Domestic violence is any type of physical, sexual, or emotional harm done by a current or former partner. Emotional abuse includes threatening and controlling behavior. Stalking is an example of threatening behavior. This type of abuse can happen to anyone, at any time in a relationship. Domestic violence is also called intimate partner violence.
Intimate partner violence is especially dangerous during pregnancy because the abuse may affect both you and your developing baby. Call a domestic violence hotline or let your health care provider know if you are being physically or sexually abused, or if your partner's threatening or controlling behavior is making you feel unsafe. Getting help and support protects you, your pregnancy, and your baby.

How does this affect me?

For you, the negative effects of intimate partner violence can include:
  • Physical injury or death (homicide).
  • Emotional stress and fear.
  • Trouble sleeping.
  • Loss of appetite.
  • Digestion problems.
  • Frequent infections, including sexually transmitted infections.
  • High blood pressure.
  • Depression.
  • Anxiety.
  • Thoughts of hurting yourself or committing suicide.
Intimate partner violence may negatively affect your pregnancy in these ways:
  • You are more likely to be injured or have poor health.
  • You may be less likely to get prenatal care.
  • You may not have good nutrition or gain a healthy amount of weight.
  • You may be more likely to smoke, use drugs, and drink alcohol during pregnancy to relieve stress.
  • You may be at higher risk of losing your pregnancy (miscarriage or stillbirth).
  • Your baby may be born before 37 weeks of pregnancy (premature).

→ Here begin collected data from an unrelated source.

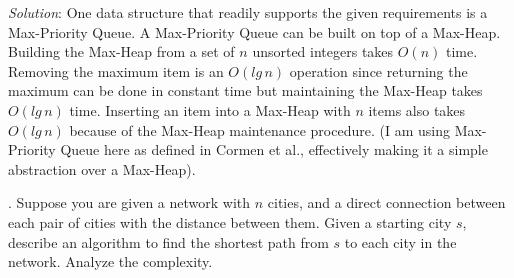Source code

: \documentclass{scrartcl}
\begin{document}
    \noindent
    \textit{Solution}: One data structure that readily supports the given requirements is a
    Max-Priority Queue. A Max-Priority Queue can be built on top of a Max-Heap. Building the
    Max-Heap from a set of $n$ unsorted integers takes $O(n)$ time. Removing the maximum item is an
    $O(lg\,n)$ operation since returning the maximum can be done in constant time but maintaining
    the Max-Heap takes $O(lg\,n)$ time. Inserting an item into a Max-Heap with $n$ items also takes
    $O(lg\,n)$ because of the Max-Heap maintenance procedure. (I am using Max-Priority Queue here as
    defined in Cormen et al., effectively making it a simple abstraction over a Max-Heap).

    \newpage
    . Suppose you are given a network with $n$ cities, and a direct connection between each pair of
    cities with the distance between them. Given a starting city $s$, describe an algorithm to find
    the shortest path from $s$ to each city in the network. Analyze the complexity.
\end{document}
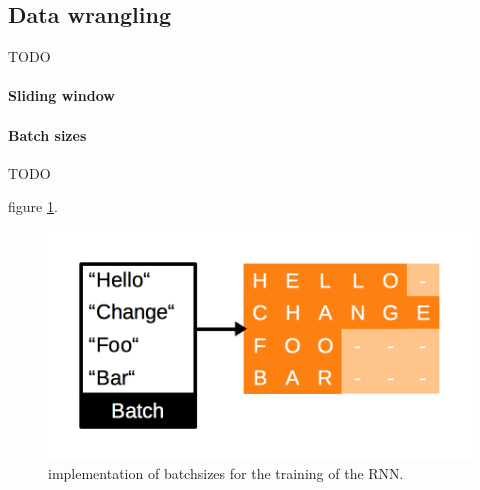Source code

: \documentclass{utue} %
\begin{document}
\subsection{Data wrangling}
TODO
\paragraph{Sliding window}
\paragraph{Batch sizes}
TODO %

figure \ref{fig:impl_rnn_labels}.
\begin{figure}[h!]
	\centering
	\includegraphics[width=.9\columnwidth]{graphics/impl_rnn_labels.png}
	\caption{\label{fig:impl_rnn_labels} \footnotesize{implementation of batchsizes for the training of the RNN.}}
\end{figure}
\end{document}
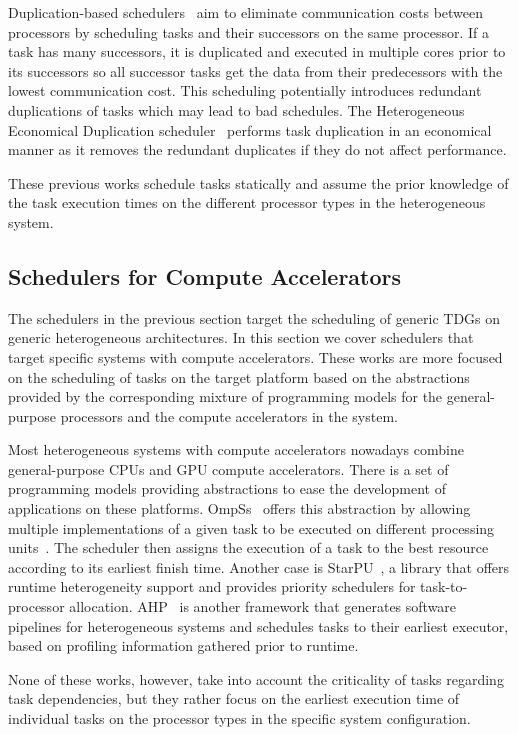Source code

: Duplication-based schedulers~\cite{Dup03, Dup11, Dup09} aim to eliminate communication costs between processors by scheduling tasks and their successors on the same processor. If a task has many successors, it is duplicated and executed in multiple cores prior to its successors so all successor tasks get the data from their predecessors with the lowest communication cost. This scheduling potentially introduces redundant duplications of tasks which may lead to bad schedules. The Heterogeneous Economical Duplication scheduler~\cite{Dup09} performs task duplication in an economical manner as it removes the redundant duplicates if they do not affect performance. 

These previous works schedule tasks statically and assume the prior knowledge of the task execution times on the different processor types in the heterogeneous system.

\subsection{Schedulers for Compute Accelerators}

The schedulers in the previous section target the scheduling of generic TDGs on generic heterogeneous architectures. In this section we cover schedulers that target specific systems with compute accelerators. These works are more focused on the scheduling of tasks on the target platform based on the abstractions provided by the corresponding mixture of programming models for the general-purpose processors and the compute accelerators in the system.

Most heterogeneous systems with compute accelerators nowadays combine general-purpose CPUs and GPU compute accelerators. There is a set of programming models providing abstractions to ease the development of applications on these platforms. OmpSs~\cite{OmpSs_PPL11, OmpSs} offers this abstraction by allowing multiple implementations of a given task to be executed on different processing units~\cite{Planas:IPDPS2013}. The scheduler then assigns the execution of a task to the best resource according to its earliest finish time. Another case is StarPU~\cite{starpu}, a library that offers runtime heterogeneity support and provides priority schedulers for task-to-processor allocation. AHP~\cite{AHP} is another framework that generates software pipelines for heterogeneous systems and schedules tasks to their earliest executor, based on profiling information gathered prior to runtime.

None of these works, however, take into account the criticality of tasks regarding task dependencies, but they rather focus on the earliest execution time of individual tasks on the processor types in the specific system configuration.

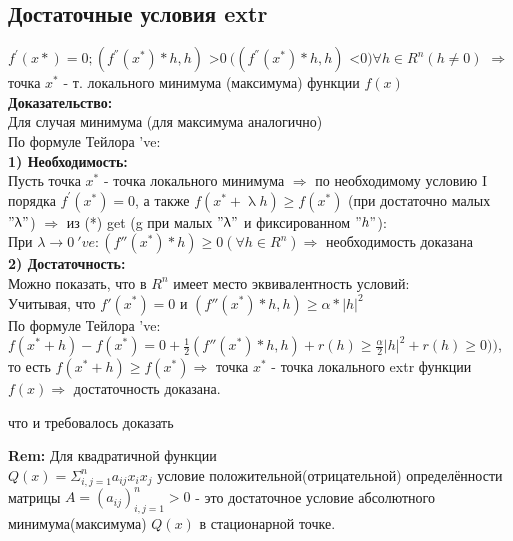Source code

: \subsection*{Достаточные условия extr} $f^{'}(x*)=0; (f^{''}(x^*)*h, h)$ \textgreater $0 \ ((f^{''}(x^*)*h, h)$ \textless $0) \forall h \in R^n (h \neq 0)$ $\Rightarrow $ точка $x^*$ - т. локального минимума (максимума) функции $f(x)$\\
\textbf{Доказательство:} \\
Для случая минимума (для максимума аналогично) \\
По формуле Тейлора 've:
 \\
\textbf{1) Необходимость:} \\
Пусть точка $x^*$ - точка локального минимума $\Rightarrow$ по необходимому условию I порядка $f^{'}(x^*)=0$, а также $f(x^* + \uplambda h) \geq f(x^*)$ (при достаточно малых $"\uplambda"$) $\Rightarrow$ из (*) get (g при малых $"\uplambda"$ и фиксированном $"h"$):
\\
При $\lambda \rightarrow 0 \ 've: (f''(x^*)*h)\geq 0 (\forall h \in R^n) \Rightarrow $ необходимость доказана \\
\textbf{2) Достаточность:}\\
Можно показать, что в $R^n$ имеет место эквивалентность условий:
\\
Учитывая, что $f'(x^*)=0$ и $(f''(x^*)*h,h)\geq \alpha * |h|^2$\\
По формуле Тейлора 've:\\
$f(x^*+h)-f(x^*)=0+\frac{1}{2}(f''(x^*)*h,h)+r(h)\geq \frac{\alpha}{2}|h|^2+r(h) \geq 0))$, то есть $f(x^*+h) \geq f(x^*) \Rightarrow$ точка $x^*$ - точка локального extr функции $f(x) \Rightarrow$ достаточность доказана.
\begin{center}
что и требовалось доказать
\end{center}
\textbf{Rem:} 
Для квадратичной функции\\
$Q(x)=\Sigma^n_{i,j=1} a_{ij}x_i x_j$ условие положительной(отрицательной) определённости матрицы $A=(a_{ij})^n_{i,j=1}>0$ - это достаточное условие абсолютного минимума(максимума) $Q(x)$ в стационарной точке.
\newpage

How does this affect my baby?

If you experience intimate partner violence during pregnancy:
  • Your baby may be injured.
  • Your baby may not survive pregnancy (miscarriage or stillbirth).
  • Your baby may be born premature, which can cause mental and physical problems.
  • Your baby may not grow well in your womb and may be born small (small for gestational age).
  • If you use alcohol, your baby may be born with fetal alcohol syndrome, which can cause birth defects and other problems.
  • You may have trouble bonding with your baby, which can lead to neglect.
  • You may be less likely to breastfeed, which is the healthiest way to feed your baby.

Follow these instructions at home:

  • Let your health care provider know that you are experiencing intimate partner violence.
  • Do not bring an abusive partner with you to your prenatal visits. This will allow you to speak freely with your provider.
  • Learn about and use resources on intimate partner violence, such as the National Domestic Violence Hotline: thehotline.org.
  • Consider counseling.
  • Consider getting a legal document that says your partner has to stay away from you (restraining order).
  • Have a support person stay with you in your home.
  • Have an escape plan to get to a safe place.
  • Do not smoke,use drugs, or drink alcohol to relieve stress.
  • Keep all your prenatal visits as told by your health care provider. This is important.

Where to find more information

Contact a health care provider if:

  • You experience any type of intimate partner violence at home.
  • You need help to quit smoking, drinking, or taking drugs.

Get help right away if:

  • You do not feel safe at home.
  • You have thoughts of hurting yourself or committing suicide.
If you ever feel like you may hurt yourself or others, or have thoughts about taking your own life, get help right away. You can go to your nearest emergency department or call:
  • Your local emergency services (911 in the U.S.).
  • A suicide crisis helpline, such as the National Suicide Prevention Lifeline at 1-800-273-8255. This is open 24 hours a day.

Summary

  • Domestic violence is also called intimate partner violence. Intimate partner violence can be physical, sexual, or emotional.
  • This type of abuse can happen to anyone at any time in a relationship, but the effects are especially dangerous during pregnancy.
  • Intimate partner violence increases your baby's risk of miscarriage, stillbirth, and premature birth.
  • Tell your health care provider if you experience any type of intimate partner violence. Get help right away if you do not feel safe at home.

This information is not intended to replace advice given to you by your health care provider. Make sure you discuss any questions you have with your health care provider.